Der Brite Elvis Costello ist ein begnadeter Komponist und Textschmied, das beweist seine Platte „Look Now“. Warum bleibt seine Renaissance bislang aus?

Kein flamboyanter Bowie, dennoch eigensinnig: der Musiker Elvis Costello Foto: James O'Mara

„Wird es mir das Herz brechen, wenn mir keiner mehr zuhört?“, fragt Elvis Costello. „Wahrscheinlich nicht. Nach all der Zeit muss man davon ausgehen. Einige Leute meinen, dass Alben keine Bedeutung mehr haben. Das ist Quatsch! Sie bedeuten als kulturelles Format nach wie vor eine ganze Menge. Zumindest sind sie Aufzeichnungen davon, wie wir uns fühlen. Wie Kritzeleien an Höhlenwänden oder Graffiti in einer Gefängniszelle.“

Seinem neuen, insgesamt 39. Album „Look Now“ stellt der britische Künstler, der bürgerlich Declan MacManus heißt, solche Zeilen voran; die Liner Notes haben insgesamt die Länge einer Novelle. Neben einer Analyse des Aufnahmeprozesses und Charakterisierungen seiner Kollaborateure finden sich dort Reflexionen und Betrachtungen des eigenen Werks. Einmal spottet Costello, dass die Plattenfirma, die seinen Marktwert genau kalkuliert habe, nur noch auf sein Ableben warte, um mit posthumen Käufen noch einmal Kasse zu machen. An diesem Punkt in seiner Karriere sähe er sich jedoch keineswegs.

Es scheint naheliegend, dass diese Grübeleien, im Sommer niedergeschrieben, von Costellos damals diagnostizierter und mittlerweile gut behandelter Krebserkrankung ausgelöst wurden. Im Gespräch rudert er nämlich, wieder genesen, ein wenig zurück und setzt seine Äußerungen in den Kontext eines Strukturwandels der Musikindustrie.

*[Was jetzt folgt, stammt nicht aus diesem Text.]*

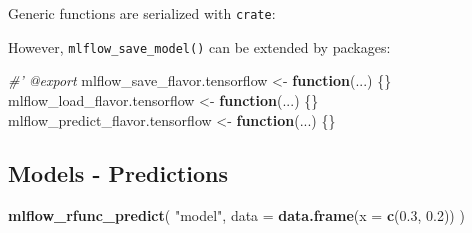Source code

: \documentclass[]{article}
\newenvironment{Shaded}{\begin{snugshade}}{\end{snugshade}}
\newcommand{\CommentTok}[1]{\textcolor[rgb]{0.56,0.35,0.01}{\textit{#1}}}
\newcommand{\ControlFlowTok}[1]{\textcolor[rgb]{0.13,0.29,0.53}{\textbf{#1}}}
\newcommand{\DataTypeTok}[1]{\textcolor[rgb]{0.13,0.29,0.53}{#1}}
\newcommand{\DecValTok}[1]{\textcolor[rgb]{0.00,0.00,0.81}{#1}}
\newcommand{\FloatTok}[1]{\textcolor[rgb]{0.00,0.00,0.81}{#1}}
\newcommand{\KeywordTok}[1]{\textcolor[rgb]{0.13,0.29,0.53}{\textbf{#1}}}
\newcommand{\NormalTok}[1]{#1}
\newcommand{\OperatorTok}[1]{\textcolor[rgb]{0.81,0.36,0.00}{\textbf{#1}}}
\newcommand{\StringTok}[1]{\textcolor[rgb]{0.31,0.60,0.02}{#1}}
\begin{document}
Generic functions are serialized with \texttt{crate}:

\begin{Shaded}
\end{Shaded}

However, \texttt{mlflow\_save\_model()} can be extended by packages:

\begin{Shaded}
\begin{Highlighting}[]
\CommentTok{#' @export}
\NormalTok{mlflow_save_flavor.tensorflow <-}\StringTok{ }\ControlFlowTok{function}\NormalTok{(...) \{\}}
\NormalTok{mlflow_load_flavor.tensorflow <-}\StringTok{ }\ControlFlowTok{function}\NormalTok{(...) \{\}}
\NormalTok{mlflow_predict_flavor.tensorflow <-}\StringTok{ }\ControlFlowTok{function}\NormalTok{(...) \{\}}
\end{Highlighting}
\end{Shaded}

\hypertarget{models---predictions}{%
\subsection{Models - Predictions}\label{models---predictions}}

\begin{Shaded}
\begin{Highlighting}[]
\KeywordTok{mlflow_rfunc_predict}\NormalTok{(}
  \StringTok{"model"}\NormalTok{,}
  \DataTypeTok{data =} \KeywordTok{data.frame}\NormalTok{(}\DataTypeTok{x =} \KeywordTok{c}\NormalTok{(}\FloatTok{0.3}\NormalTok{, }\FloatTok{0.2}\NormalTok{))}
\NormalTok{)}
\end{Highlighting}
\end{Shaded}
\end{document}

„Ich lebe nicht in einer Traumwelt, in der Millionen von Menschen mein neues Album hören werden“, sagt er. „Das werden sie nicht. Ständig passiert so viel, und es gibt so viel zu tun und zu hören, dass es den Leuten schwer fällt, den Wert einer Sache zu sehen. Als meine ersten Alben in den Siebzigern draußen waren, wurde ich jede Woche angerufen, und sie haben mir die Verkaufszahlen mitgeteilt. Ein paar Hundert verkaufte Exemplare, dann ein paar Tausend, dann Zehntausend, Hunderttausend. Ab einem gewissen Punkt ging es nicht mehr weiter.“

Wie der andere Elvis

1977 veröffentlichte Costello sein Debütalbum, „My Aim Is True“, zwölf dicht arrangierte, sauber komponierte Power-Pop-Nummern, charakterisiert vor allem durch seine heisere Stimme, der man die Jahre auf kleinen Bühnen und Pubs deutlich anhört. Während er für viele 40- bis 60-Jährige darum eine Ikone ist – Costello steht im Zusammenhang mit Punk und New Wave –, haben die Kinder und Kindeskinder seinen Namen bestenfalls mal gehört. Wieso bleibt die Costello-Renaissance aus? An den tollen Liedern liegt es nicht. Entspricht Costello als weißer, notorisch schlecht gelaunter, heterosexueller Künstler einem gerade unerwünschtem Profil?

Vielleicht ist ja auch die Umtriebigkeit das Problem. Er hat fast drei Dutzend Alben in vier Jahrzehnten veröffentlicht, probiert sich in völlig verschiedenen Stilrichtungen aus, zuletzt vor allem in unsexy Genres wie „Adult Contemporary“, da ist der Zugang schwer und der Überblick auch. Die Diskografie David Bowies zum Beispiel erscheint ähnlich unübersichtlich, aber den kennt jede 20-Jährige. Weil Bowie flamboyanter, fluider ist. Und verstorben. An dem Punkt seiner Karriere, wie gesagt, ist Costello noch nicht.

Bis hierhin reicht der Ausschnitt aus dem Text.